> **Required action**
In the listing that follows, how many lines hold the string "OpenIE"? Answer with the number only.

--- Material to process Enclosed Below ---

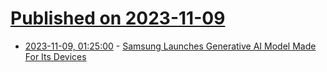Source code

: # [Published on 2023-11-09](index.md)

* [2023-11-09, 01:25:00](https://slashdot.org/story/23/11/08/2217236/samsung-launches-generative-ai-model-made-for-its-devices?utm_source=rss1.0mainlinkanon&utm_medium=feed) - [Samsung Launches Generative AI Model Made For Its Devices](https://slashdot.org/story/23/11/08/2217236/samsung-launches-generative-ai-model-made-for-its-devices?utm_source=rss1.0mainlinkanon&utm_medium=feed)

--- End of Enclosed Material to process ---
--- Material to process Enclosed Below ---

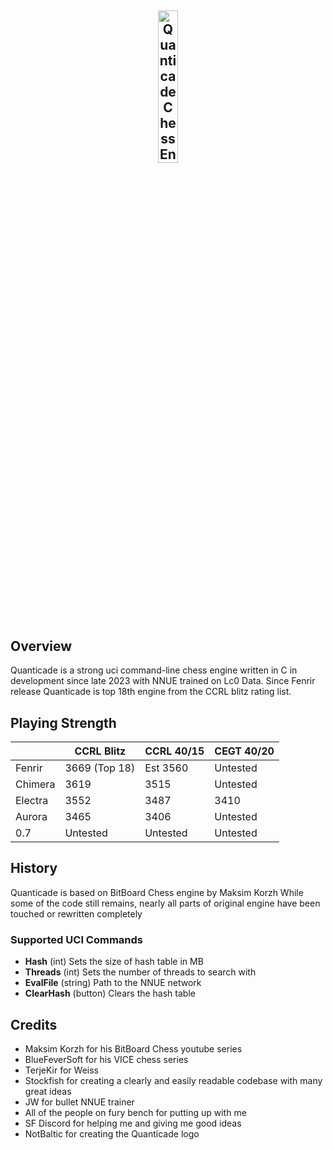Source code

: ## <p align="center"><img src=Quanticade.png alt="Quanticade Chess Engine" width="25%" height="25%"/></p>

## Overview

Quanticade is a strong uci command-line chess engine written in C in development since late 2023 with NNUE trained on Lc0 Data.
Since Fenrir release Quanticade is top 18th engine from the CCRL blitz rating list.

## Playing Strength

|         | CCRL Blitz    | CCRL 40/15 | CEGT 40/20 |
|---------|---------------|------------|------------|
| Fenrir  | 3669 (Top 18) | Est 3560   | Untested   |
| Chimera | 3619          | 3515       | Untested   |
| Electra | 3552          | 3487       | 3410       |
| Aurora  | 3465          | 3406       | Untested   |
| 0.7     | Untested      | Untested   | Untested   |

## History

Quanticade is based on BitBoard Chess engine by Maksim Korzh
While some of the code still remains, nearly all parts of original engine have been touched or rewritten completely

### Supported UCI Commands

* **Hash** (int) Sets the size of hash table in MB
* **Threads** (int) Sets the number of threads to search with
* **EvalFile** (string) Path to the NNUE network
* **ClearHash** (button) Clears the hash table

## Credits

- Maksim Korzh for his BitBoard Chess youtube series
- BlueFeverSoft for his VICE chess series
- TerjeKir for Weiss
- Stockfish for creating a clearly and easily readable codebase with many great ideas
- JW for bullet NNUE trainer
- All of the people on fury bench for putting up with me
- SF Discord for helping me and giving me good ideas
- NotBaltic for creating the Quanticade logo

--- End of Enclosed Material to process ---
--- Material to process Enclosed Below ---

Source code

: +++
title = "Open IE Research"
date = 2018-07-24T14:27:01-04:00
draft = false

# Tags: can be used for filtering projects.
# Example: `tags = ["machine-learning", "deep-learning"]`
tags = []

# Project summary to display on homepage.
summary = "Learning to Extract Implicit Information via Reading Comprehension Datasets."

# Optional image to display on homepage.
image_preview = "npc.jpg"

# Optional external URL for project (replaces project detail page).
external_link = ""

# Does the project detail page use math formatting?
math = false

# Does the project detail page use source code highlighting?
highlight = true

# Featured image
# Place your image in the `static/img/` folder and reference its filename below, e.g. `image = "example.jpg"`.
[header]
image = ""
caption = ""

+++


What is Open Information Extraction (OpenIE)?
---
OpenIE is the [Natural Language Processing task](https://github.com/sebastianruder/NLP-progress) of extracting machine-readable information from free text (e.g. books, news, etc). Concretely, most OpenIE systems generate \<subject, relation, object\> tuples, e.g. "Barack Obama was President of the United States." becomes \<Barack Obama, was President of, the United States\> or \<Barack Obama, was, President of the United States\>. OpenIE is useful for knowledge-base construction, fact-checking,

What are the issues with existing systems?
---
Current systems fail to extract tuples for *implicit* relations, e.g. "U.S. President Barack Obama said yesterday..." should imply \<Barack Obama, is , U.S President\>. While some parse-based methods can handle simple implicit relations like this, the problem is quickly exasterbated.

--- End of Enclosed Material to process ---

> **Output below**
2